Fraudulent Transfers with Actual Intent to Defraud
Selling or giving away something to prevent your creditors from getting it may make a certain amount of sense but could be very dangerous.
Good and Bad Intentions
Last time we introduced “fraudulent transfers.” We said that in spite of how the term sounds, a fraudulent transfer does not necessarily happen with bad intentions. You could innocently sell or give something away during the two years before filing bankruptcy. That could still be a fraudulent transfer, as long as that sale or gift satisfied a number of conditions.
However, a fraudulent transfer CAN come with bad intentions. Today we cover those made “with actual intent to hinder, delay, or defraud” creditors. (Section 548(a)(1)(a) of U.S. Bankruptcy Code.)
Hiding Assets from Creditors
We can generally agree that in normal circumstances legally owed debts ought to be paid. The law backs this up with legally established procedures for collecting debts. Some of those procedures are centuries old. The law of fraudulent transfers is one of those. It goes was back to the Fraudulent Conveyances Act of 1571 in England, nearly 450 years ago.
A fraudulent transfer is basically a debtor’s selling or giving away of an asset to prevent a creditor from using it to get paid. When done with actual intent, it typically involves a debtor who gives away assets—or sells them for a very low price—as part of a scheme to leave himself with nothing to pay his creditors.
“Avoidable” by the Bankruptcy Trustee
The remedy for a fraudulent transfer involves undoing the transfer, selling the asset transferred, and using the sale proceeds to pay debts of the person involved in the fraudulent transfer.
This can happen outside a bankruptcy case. Most states have fraudulent transfer laws that allow creditors to undo a transfer when certain conditions are met.
But in bankruptcy cases the bankruptcy trustee acts on behalf of all the creditors. If the trustee succeeds in “avoiding” the transfer, he or she sells the asset and pays the creditors according to a detailed priority arrangement laid out in the federal bankruptcy law.
We have been referring to sales or gifts of assets, but the term “transfer” is very broad. It includes, among others:
each mode, direct or indirect, absolute or conditional, voluntary or involuntary, of disposing of or parting with—(i) property; or (ii) an interest in property.
A transfer can also consist of the creation of a lien on an asset. (See Section 101(54) of the Bankruptcy Code for the meaning of “transfer.”)
To make better practical sense of this, here are a couple examples of fraudulent transfers done with actual intent.

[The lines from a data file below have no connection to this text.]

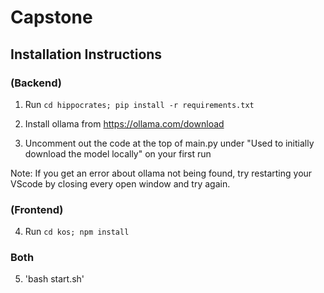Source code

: # Capstone

## Installation Instructions

### (Backend)

1) Run `cd hippocrates; pip install -r requirements.txt`

2) Install ollama from https://ollama.com/download

3) Uncomment out the code at the top of main.py under "Used to initially download the model locally" on your first run

Note: If you get an error about ollama not being found, try restarting your VScode by closing every open window and try again.

### (Frontend)

4) Run `cd kos; npm install`

### Both

5) 'bash start.sh'
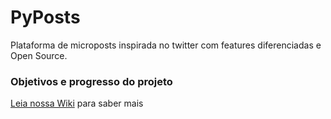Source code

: # PyPosts
Plataforma de microposts inspirada no twitter com features diferenciadas e Open Source.

### Objetivos e progresso do projeto
[Leia nossa Wiki](https://github.com/pythoneiros/python-microposts-app/wiki) para saber mais

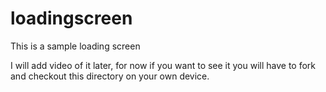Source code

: # loadingscreen

This is a sample loading screen

I will add video of it later, for now if you want to see it you will have to fork and checkout this directory on your own device.

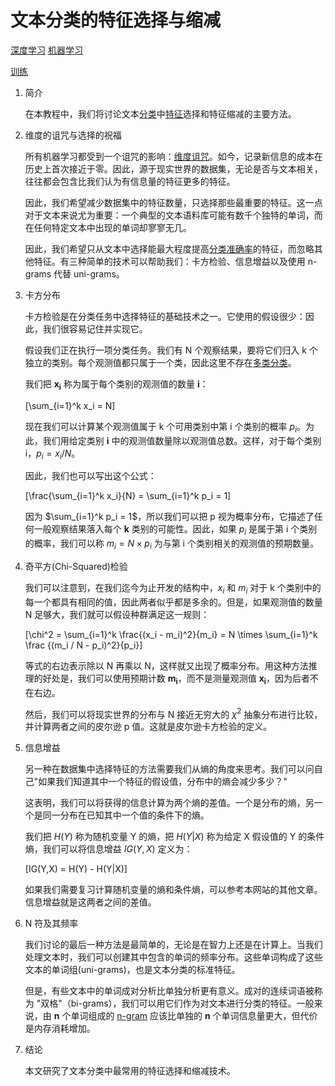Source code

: # 文本分类的特征选择与缩减

[深度学习](https://www.baeldung.com/cs/category/ai/deep-learning) [机器学习](https://www.baeldung.com/cs/category/ai/ml)

[训练](https://www.baeldung.com/cs/tag/training)

1. 简介

    在本教程中，我们将讨论文本[分类](https://www.baeldung.com/cs/ml-classification-vs-clustering#classification)中[特征](https://www.baeldung.com/cs/feature-vs-label#features)选择和特征缩减的主要方法。

2. 维度的诅咒与选择的祝福

    所有机器学习都受到一个诅咒的影响：[维度诅咒](https://www.baeldung.com/cs/correlation-classification-algorithms#the-curse-of-dimensionality)。如今，记录新信息的成本在历史上首次接近于零。因此，源于现实世界的数据集，无论是否与文本相关，往往都会包含比我们认为有信息量的特征更多的特征。

    因此，我们希望减少数据集中的特征数量，只选择那些最重要的特征。这一点对于文本来说尤为重要：一个典型的文本语料库可能有数千个独特的单词，而在任何特定文本中出现的单词却寥寥无几。

    因此，我们希望只从文本中选择能最大程度提高[分类准确率](https://www.baeldung.com/cs/ml-loss-accuracy#accuracy)的特征，而忽略其他特征。有三种简单的技术可以帮助我们：卡方检验、信息增益以及使用 n-grams 代替 uni-grams。

3. 卡方分布

    卡方检验是在分类任务中选择特征的基础技术之一。它使用的假设很少：因此，我们很容易记住并实现它。

    假设我们正在执行一项分类任务。我们有 N 个观察结果，要将它们归入 k 个独立的类别。每个观测值都只属于一个类，因此这里不存在[多类分类](https://www.baeldung.com/cs/multi-class-f1-score)。

    我们把 $\boldsymbol{x_i}$ 称为属于每个类别的观测值的数量 $\boldsymbol{i}$：

    \[\sum_{i=1}^k x_i = N\]

    现在我们可以计算某个观测值属于 k 个可用类别中第 i 个类别的概率 $p_i$。为此，我们用给定类别 $\boldsymbol{i}$ 中的观测值数量除以观测值总数。这样，对于每个类别 i，$p_i = x_i / N$。

    因此，我们也可以写出这个公式：

    \[\frac{\sum_{i=1}^k x_i}{N} = \sum_{i=1}^k p_i = 1\]

    因为 $\sum_{i=1}^k p_i = 1$，所以我们可以把 p 视为概率分布，它描述了任何一般观察结果落入每个 $\boldsymbol{k}$ 类别的可能性。因此，如果 $p_i$ 是属于第 i 个类别的概率，我们可以称 $m_i = N \times p_i$ 为与第 i 个类别相关的观测值的预期数量。

4. 奇平方(Chi-Squared)检验

    我们可以注意到，在我们迄今为止开发的结构中，$x_i$ 和 $m_i$ 对于 k 个类别中的每一个都具有相同的值，因此两者似乎都是多余的。但是，如果观测值的数量 N 足够大，我们就可以假设种群满足这一规则：

    \[\chi^2 = \sum_{i=1}^k \frac{(x_i - m_i)^2}{m_i} = N \times \sum_{i=1}^k \frac {(m_i / N - p_i)^2}{p_i}\]

    等式的右边表示除以 N 再乘以 N，这样就又出现了概率分布。用这种方法推理的好处是，我们可以使用预期计数 $\boldsymbol{m_i}$，而不是测量观测值 $\boldsymbol{x_i}$，因为后者不在右边。

    然后，我们可以将现实世界的分布与 N 接近无穷大的 $\chi^2$ 抽象分布进行比较，并计算两者之间的皮尔逊 p 值。这就是皮尔逊卡方检验的定义。

5. 信息增益

    另一种在数据集中选择特征的方法需要我们从熵的角度来思考。我们可以问自己"如果我们知道其中一个特征的假设值，分布中的熵会减少多少？"

    这表明，我们可以将获得的信息计算为两个熵的差值。一个是分布的熵，另一个是同一分布在已知其中一个值的条件下的熵。

    我们把 $H(Y)$ 称为随机变量 Y 的熵，把 $H(Y|X)$ 称为给定 X 假设值的 Y 的条件熵，我们可以将信息增益 $IG(Y,X)$ 定义为：

    \[IG(Y,X) = H(Y) - H(Y|X)\]

    如果我们需要复习计算随机变量的熵和条件熵，可以参考本网站的其他文章。信息增益就是这两者之间的差值。

6. N 符及其频率

    我们讨论的最后一种方法是最简单的，无论是在智力上还是在计算上。当我们处理文本时，我们可以创建其中包含的单词的频率分布。这些单词构成了这些文本的单词组(uni-grams)，也是文本分类的标准特征。

    但是，有些文本中的单词成对分析比单独分析更有意义。成对的连续词语被称为 "双格"（bi-grams），我们可以用它们作为对文本进行分类的特征。一般来说，由 $\boldsymbol{n}$ 个单词组成的 [n-gram](https://www.baeldung.com/cs/text-sequence-to-vector#1-bag-of-n-grams) 应该比单独的 $\boldsymbol{n}$ 个单词信息量更大，但代价是内存消耗增加。

7. 结论

    本文研究了文本分类中最常用的特征选择和缩减技术。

A year ago you had two free and clear vehicles in your name. You learned that under the laws within your state you could “exempt,” or protect, only one based on their value. So to keep it away from your creditors, you signed one vehicle over to your 22-year old son. He didn’t pay anything for it. You’ve now filed a Chapter 7 bankruptcy to discharge all of your debts. The transfer of the vehicle’s title was an intentional act to prevent your creditors from being paid. The bankruptcy trustee would likely have the right to require your son to give him or her possession and title of the vehicle. The trustee would then sell it and pay the proceeds to your creditors.
You and your two siblings inherited a beach house from your parents. You have serious debt problems. You don’t want your share of this property to go to your creditors. So you and your siblings put the property into a family trust. When you file bankruptcy 18 months later, this transfer intended to prevent your creditors from being paid could be considered a fraudulent transfer. Your siblings would likely have the right to pay the trustee for your share of the property. Otherwise, the property might need to be sold to give the trustee the value of your share.
While it’s understandable that you would want to protect something from your creditors, it’s clearly dangerous to try to do so without legal advice. There are often ways of meeting your goals in a legal way. The asset in question may be “exempt” and already protected. It may make sense to sell it and use the proceeds in a legally appropriate way. You may well be able to protect it through a Chapter 13 case. There can be any of a number of practical solutions. Discuss the situation thoroughly with your bankruptcy lawyer, before you make the transfer. You are much more likely to meet your goals and avoid the headaches of a fraudulent transfer.